**Brief**
Two lines mark the range in the entries below: the one holding "[Linux 录屏软件有哪些]: https://www.zhihu.com/question/51920876" and the one holding "[使用Powerline为V". Set down those two and all lines between them, exactly.

**Entries shown**
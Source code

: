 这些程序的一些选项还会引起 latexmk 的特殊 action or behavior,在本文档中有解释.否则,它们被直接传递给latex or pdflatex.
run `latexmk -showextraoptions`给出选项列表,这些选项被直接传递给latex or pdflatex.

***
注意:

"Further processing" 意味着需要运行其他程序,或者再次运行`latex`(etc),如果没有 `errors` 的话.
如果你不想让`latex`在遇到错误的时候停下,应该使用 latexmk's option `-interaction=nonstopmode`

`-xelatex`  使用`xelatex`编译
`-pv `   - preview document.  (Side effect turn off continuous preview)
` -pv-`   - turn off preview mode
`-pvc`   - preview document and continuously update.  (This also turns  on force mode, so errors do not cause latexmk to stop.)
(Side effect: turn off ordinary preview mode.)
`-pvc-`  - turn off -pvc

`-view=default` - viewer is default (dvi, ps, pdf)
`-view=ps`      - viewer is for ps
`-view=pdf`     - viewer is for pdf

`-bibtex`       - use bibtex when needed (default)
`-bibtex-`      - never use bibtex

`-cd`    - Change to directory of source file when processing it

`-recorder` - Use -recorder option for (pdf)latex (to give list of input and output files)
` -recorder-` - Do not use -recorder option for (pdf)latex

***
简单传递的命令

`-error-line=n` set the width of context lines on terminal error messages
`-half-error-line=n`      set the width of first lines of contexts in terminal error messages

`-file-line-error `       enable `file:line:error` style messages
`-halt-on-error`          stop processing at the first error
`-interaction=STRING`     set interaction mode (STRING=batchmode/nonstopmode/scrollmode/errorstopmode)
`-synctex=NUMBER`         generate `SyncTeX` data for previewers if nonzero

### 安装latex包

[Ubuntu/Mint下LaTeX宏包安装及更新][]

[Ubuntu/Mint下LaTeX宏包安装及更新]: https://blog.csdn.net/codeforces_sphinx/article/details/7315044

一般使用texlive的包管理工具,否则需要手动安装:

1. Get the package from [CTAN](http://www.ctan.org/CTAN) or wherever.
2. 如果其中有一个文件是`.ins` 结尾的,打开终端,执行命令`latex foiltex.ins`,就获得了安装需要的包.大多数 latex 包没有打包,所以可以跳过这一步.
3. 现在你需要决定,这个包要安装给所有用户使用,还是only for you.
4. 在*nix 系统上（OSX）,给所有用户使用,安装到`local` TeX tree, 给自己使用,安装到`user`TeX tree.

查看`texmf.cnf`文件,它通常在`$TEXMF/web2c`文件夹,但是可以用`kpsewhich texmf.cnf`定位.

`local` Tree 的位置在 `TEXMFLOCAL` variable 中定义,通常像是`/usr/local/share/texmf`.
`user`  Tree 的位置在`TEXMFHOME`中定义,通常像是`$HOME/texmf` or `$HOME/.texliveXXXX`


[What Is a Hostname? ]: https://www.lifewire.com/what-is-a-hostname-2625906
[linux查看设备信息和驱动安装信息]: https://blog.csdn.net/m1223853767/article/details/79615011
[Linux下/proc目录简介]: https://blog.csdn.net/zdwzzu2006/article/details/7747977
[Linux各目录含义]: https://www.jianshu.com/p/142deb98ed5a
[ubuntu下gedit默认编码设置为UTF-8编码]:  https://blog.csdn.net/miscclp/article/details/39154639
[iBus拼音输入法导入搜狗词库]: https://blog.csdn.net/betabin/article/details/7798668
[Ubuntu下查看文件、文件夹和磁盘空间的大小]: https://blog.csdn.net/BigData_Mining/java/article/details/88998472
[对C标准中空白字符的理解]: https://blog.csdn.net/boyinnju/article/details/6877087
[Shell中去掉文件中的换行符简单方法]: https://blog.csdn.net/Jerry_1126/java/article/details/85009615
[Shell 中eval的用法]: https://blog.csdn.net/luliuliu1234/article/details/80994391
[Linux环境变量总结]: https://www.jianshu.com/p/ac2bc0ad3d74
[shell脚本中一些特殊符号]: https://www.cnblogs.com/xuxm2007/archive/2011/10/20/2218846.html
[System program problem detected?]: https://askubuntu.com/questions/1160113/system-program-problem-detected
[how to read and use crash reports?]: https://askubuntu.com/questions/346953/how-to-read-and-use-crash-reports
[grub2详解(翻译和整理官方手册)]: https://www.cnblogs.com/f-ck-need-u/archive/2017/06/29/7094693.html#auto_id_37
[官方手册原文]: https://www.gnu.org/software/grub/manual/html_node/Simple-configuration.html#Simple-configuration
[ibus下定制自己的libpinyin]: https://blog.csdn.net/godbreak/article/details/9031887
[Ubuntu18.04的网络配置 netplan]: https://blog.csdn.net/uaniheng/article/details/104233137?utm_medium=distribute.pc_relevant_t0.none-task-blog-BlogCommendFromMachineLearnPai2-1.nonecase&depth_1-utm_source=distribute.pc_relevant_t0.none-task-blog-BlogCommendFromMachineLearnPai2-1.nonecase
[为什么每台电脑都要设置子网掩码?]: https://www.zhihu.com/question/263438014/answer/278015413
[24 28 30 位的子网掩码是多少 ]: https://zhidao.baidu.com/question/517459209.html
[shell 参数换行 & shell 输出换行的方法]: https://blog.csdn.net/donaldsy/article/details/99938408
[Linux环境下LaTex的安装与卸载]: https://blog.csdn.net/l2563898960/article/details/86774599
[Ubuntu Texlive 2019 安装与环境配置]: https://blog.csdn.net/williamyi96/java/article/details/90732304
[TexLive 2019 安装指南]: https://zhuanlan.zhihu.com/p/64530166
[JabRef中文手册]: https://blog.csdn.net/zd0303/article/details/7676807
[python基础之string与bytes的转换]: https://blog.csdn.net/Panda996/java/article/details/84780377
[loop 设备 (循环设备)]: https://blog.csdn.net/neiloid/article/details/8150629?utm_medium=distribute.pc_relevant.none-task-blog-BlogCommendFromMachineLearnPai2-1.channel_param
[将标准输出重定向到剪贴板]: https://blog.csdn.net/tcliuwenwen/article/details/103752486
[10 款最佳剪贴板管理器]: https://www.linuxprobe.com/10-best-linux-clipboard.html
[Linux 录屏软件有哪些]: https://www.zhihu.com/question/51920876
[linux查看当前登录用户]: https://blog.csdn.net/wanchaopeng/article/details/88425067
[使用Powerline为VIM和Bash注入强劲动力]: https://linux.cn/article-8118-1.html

* * *

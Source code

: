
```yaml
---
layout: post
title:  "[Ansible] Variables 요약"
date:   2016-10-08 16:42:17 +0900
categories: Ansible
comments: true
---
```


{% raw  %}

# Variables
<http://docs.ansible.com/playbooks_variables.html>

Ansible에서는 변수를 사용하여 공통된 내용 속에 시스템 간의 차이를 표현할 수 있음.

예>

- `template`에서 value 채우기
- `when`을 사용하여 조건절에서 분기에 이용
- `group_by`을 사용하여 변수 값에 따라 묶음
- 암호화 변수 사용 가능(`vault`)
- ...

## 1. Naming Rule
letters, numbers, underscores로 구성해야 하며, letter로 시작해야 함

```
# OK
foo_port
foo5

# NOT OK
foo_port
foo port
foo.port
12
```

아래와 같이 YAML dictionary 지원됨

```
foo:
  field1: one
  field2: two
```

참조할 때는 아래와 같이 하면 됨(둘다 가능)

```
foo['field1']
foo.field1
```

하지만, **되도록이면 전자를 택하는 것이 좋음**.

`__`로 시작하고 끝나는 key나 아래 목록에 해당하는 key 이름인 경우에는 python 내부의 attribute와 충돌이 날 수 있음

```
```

**Answer space**
[Linux 录屏软件有哪些]: https://www.zhihu.com/question/51920876
[linux查看当前登录用户]: https://blog.csdn.net/wanchaopeng/article/details/88425067
[使用Powerline为VIM和Bash注入强劲动力]: https://linux.cn/article-8118-1.html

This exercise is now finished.